» Material for this exercise

▶

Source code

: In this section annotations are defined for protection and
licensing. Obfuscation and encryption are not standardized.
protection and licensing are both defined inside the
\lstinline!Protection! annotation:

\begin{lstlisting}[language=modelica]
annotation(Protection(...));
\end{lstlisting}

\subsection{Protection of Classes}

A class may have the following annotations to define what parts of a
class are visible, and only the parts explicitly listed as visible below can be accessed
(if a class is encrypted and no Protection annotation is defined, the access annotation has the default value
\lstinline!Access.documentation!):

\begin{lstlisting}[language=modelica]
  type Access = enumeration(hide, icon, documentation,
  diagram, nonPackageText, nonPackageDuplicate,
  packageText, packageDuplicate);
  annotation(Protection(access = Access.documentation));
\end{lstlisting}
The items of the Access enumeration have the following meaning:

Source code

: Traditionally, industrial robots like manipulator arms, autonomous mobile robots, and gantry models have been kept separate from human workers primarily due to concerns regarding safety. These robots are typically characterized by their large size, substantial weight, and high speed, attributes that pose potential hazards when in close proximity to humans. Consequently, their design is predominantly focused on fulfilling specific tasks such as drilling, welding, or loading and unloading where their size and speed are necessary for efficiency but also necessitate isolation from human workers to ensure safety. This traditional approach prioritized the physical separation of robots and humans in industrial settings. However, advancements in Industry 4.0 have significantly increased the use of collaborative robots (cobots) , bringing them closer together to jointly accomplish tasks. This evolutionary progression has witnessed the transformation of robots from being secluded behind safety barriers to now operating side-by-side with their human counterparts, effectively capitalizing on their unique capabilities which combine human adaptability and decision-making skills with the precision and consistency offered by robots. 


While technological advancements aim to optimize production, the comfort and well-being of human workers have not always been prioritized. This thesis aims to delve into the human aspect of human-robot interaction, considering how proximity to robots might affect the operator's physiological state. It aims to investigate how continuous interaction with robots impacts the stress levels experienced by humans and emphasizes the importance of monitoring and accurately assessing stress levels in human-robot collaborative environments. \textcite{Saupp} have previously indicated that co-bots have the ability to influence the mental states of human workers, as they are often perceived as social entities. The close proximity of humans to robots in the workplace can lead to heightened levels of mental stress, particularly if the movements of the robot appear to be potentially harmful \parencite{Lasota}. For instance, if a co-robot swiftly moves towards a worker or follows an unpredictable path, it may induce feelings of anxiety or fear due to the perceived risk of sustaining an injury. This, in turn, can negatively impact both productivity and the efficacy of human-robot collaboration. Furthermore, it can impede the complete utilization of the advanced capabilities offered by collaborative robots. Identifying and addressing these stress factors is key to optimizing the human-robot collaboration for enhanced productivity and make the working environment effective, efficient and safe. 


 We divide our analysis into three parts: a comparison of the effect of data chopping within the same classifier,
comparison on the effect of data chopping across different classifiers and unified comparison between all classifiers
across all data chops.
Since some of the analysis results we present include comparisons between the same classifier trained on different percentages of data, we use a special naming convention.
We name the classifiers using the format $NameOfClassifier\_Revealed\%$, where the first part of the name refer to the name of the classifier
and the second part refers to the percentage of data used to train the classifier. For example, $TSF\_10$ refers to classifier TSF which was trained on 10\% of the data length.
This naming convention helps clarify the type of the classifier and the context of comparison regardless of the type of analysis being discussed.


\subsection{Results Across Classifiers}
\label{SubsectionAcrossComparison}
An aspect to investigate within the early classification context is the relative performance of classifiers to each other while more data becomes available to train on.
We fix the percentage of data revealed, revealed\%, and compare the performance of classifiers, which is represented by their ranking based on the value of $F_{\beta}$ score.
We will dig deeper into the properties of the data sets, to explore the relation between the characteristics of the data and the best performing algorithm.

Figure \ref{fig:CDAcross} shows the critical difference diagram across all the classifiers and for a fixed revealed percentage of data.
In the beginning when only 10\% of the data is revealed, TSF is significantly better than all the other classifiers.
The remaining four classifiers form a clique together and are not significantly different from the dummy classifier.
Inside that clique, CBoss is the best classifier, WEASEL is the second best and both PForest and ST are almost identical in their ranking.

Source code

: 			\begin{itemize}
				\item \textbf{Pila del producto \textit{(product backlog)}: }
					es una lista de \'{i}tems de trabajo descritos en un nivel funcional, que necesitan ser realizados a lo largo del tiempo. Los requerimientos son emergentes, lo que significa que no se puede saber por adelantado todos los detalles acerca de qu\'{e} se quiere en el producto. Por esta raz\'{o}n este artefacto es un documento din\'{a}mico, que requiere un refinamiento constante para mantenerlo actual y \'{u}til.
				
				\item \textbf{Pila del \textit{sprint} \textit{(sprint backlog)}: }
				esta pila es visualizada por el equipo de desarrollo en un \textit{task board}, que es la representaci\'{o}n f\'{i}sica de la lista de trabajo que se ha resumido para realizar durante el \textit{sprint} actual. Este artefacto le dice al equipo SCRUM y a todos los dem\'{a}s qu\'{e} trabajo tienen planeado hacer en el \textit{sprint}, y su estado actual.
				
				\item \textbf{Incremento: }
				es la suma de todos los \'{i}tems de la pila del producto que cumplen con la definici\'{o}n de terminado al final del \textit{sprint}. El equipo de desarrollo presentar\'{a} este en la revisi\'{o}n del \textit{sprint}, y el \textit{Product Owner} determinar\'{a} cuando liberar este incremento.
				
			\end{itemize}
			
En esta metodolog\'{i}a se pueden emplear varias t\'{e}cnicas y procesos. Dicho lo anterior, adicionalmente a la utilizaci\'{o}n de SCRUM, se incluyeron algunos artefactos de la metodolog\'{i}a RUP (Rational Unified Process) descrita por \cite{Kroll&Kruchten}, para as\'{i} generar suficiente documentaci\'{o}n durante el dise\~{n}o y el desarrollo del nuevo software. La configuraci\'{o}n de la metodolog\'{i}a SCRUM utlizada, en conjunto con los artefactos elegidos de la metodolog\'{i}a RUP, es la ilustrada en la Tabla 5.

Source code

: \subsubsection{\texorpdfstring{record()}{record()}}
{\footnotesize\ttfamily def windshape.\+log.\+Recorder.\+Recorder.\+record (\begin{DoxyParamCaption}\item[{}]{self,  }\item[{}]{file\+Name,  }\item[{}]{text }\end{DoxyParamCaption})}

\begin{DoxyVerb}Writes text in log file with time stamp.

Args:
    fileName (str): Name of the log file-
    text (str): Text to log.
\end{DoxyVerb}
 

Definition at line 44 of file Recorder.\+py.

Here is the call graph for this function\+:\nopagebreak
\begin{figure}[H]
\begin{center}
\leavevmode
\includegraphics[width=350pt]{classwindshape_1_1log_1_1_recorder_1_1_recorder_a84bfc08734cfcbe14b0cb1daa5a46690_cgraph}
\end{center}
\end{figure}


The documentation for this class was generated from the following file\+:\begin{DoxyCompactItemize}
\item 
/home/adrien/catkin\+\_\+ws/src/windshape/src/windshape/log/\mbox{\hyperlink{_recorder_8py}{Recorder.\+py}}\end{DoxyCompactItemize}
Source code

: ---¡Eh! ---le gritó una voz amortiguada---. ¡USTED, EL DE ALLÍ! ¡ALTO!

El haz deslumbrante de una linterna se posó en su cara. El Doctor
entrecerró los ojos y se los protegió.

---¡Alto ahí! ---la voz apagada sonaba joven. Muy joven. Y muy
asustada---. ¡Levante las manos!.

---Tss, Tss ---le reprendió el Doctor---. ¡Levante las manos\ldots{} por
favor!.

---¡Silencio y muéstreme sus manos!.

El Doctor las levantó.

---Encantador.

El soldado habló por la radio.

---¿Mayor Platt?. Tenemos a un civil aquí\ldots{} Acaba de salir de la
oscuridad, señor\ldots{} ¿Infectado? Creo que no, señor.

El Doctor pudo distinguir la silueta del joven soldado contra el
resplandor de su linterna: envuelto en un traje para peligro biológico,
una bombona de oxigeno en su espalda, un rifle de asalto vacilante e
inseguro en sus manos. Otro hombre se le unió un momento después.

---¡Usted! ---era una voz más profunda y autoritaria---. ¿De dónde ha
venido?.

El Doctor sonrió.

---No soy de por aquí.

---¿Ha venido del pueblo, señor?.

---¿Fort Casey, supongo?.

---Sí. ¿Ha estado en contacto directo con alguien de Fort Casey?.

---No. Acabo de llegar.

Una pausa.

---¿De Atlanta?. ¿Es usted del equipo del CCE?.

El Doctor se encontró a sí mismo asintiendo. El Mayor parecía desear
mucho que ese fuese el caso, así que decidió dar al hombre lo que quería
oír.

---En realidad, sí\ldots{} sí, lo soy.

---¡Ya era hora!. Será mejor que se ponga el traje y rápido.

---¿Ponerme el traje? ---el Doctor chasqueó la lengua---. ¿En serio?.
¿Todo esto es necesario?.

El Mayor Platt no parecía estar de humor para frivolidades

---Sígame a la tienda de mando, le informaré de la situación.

◀

» Description of the task
Your output should be the lines from the one with "que no, señor." through the end of the records above, copied exactly.

» Answer section
oscuridad, señor\ldots{} ¿Infectado? Creo que no, señor.

El Doctor pudo distinguir la silueta del joven soldado contra el
resplandor de su linterna: envuelto en un traje para peligro biológico,
una bombona de oxigeno en su espalda, un rifle de asalto vacilante e
inseguro en sus manos. Otro hombre se le unió un momento después.

---¡Usted! ---era una voz más profunda y autoritaria---. ¿De dónde ha
venido?.

El Doctor sonrió.

---No soy de por aquí.

---¿Ha venido del pueblo, señor?.

---¿Fort Casey, supongo?.

---Sí. ¿Ha estado en contacto directo con alguien de Fort Casey?.

---No. Acabo de llegar.

Una pausa.

---¿De Atlanta?. ¿Es usted del equipo del CCE?.

El Doctor se encontró a sí mismo asintiendo. El Mayor parecía desear
mucho que ese fuese el caso, así que decidió dar al hombre lo que quería
oír.

---En realidad, sí\ldots{} sí, lo soy.

---¡Ya era hora!. Será mejor que se ponga el traje y rápido.

---¿Ponerme el traje? ---el Doctor chasqueó la lengua---. ¿En serio?.
¿Todo esto es necesario?.

El Mayor Platt no parecía estar de humor para frivolidades

---Sígame a la tienda de mando, le informaré de la situación.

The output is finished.